Although bonzo has said acrylic varnish might do the job, I would have to disagree. Stained varnish is basically paint with less pigment , so you can see through it. Stain on the other hand soaks in and doesn’t hide the grain in the same way .The danger of stained varnish on your guitar is that it will look patchy, The answer to getting your desired finish is probably 6 gigs a week for 3 or 4 years, that should do it! Pete
Absolutely agree. When I moved in to this house it had stripped pine four panel doors downstairs. I "stain varnished" them to match all our second hand "dark wood" furniture.. Big mistake because every chip of the varnish reveals the stripped pine beneath. Staining followed by varnish is the correct approach. Too late for me.

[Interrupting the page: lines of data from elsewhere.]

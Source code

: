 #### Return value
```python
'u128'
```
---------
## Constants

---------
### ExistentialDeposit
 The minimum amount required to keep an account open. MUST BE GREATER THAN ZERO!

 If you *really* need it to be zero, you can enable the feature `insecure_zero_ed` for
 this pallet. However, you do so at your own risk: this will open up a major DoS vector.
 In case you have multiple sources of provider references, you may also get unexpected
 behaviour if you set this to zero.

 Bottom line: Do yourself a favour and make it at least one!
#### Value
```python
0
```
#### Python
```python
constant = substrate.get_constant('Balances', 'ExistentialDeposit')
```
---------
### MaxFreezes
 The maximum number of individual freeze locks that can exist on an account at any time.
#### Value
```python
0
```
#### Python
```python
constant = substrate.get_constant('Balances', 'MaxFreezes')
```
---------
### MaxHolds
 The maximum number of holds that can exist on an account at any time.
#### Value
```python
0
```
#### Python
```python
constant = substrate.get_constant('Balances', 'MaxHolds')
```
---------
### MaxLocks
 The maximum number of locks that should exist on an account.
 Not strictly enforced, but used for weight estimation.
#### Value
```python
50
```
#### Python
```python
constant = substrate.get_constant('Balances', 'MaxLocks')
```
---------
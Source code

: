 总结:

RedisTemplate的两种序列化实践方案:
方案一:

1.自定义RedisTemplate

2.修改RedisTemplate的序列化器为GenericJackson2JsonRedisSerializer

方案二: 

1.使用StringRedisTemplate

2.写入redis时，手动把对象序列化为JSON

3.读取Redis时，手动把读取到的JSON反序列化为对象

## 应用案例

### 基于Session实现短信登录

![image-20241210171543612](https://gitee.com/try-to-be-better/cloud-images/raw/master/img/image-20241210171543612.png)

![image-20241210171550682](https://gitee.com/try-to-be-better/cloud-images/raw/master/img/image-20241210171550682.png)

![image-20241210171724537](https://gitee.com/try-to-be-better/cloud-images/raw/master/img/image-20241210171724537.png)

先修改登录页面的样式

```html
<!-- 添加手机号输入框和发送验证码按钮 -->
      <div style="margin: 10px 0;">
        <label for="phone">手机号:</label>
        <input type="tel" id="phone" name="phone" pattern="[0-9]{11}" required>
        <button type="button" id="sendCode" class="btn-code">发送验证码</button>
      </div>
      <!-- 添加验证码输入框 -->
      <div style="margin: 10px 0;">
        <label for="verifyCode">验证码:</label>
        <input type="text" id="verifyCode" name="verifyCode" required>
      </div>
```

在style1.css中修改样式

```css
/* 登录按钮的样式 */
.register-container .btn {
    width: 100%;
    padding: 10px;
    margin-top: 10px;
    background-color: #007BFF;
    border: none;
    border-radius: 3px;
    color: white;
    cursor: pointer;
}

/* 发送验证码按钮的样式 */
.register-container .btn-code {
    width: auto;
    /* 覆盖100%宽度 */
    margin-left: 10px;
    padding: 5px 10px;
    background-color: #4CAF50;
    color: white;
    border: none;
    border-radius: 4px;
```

Please remember we were talking about changing colour/finish on an existing surface not a stripped one guys. When I said 'work' the finish I meant you could manipulate the varnish while it's drying. I thought the whole point was to get an uneven 'worn' look to the guitar. This is knowledge and skills I have picked up over many years, it's not easy, I'm happy to share, hence my comment in my post to get in touch for any help I could provide. If anyone needs help on how to refinish pine doors or how to make a white IKEA table look like Tudor oak please get in touch, but not on the forum! I always try to pass on this kind of information based on my actual experience, many of you have commented positively on projects I have posted here. Let me close by saying I could get jono's new guitar looking like Peter Green's using nothing but varnish stains, good brushes and the proper preparation.
Grrrr. I've just re-read jono's post and he specifically stated he doesn't want to strip the finish off the guitar. Hence my suggestions. Put stain on that finish and it would wipe off like water off a ducks back. The acrylic varnish acts as a suspension medium for whatever colours you choose to use plus it needs no further protection to its finish. The rest is technique, patience and a willingness to think outside of the box.
Yes, bonzo is right in saying that without removing any finish (which is what jono wanted)stained varnish would be the only way of changing colour. That said, I think the effect would be muddy looking , and not a good match for the worn finish of an old LP. Pete
Thanks Pete. Yes the results could be muddy looking if you didn't work the finish properly. As with most things it's learning a skill, almost like painting a picture, you work your chosen medium to achieve the desired effect. On the other hand the time we've spent chatting about it the guitar has probably aged naturally! 😊🎸👍 Jono, am I right in thinking the guitar is the one you turned me onto a while back?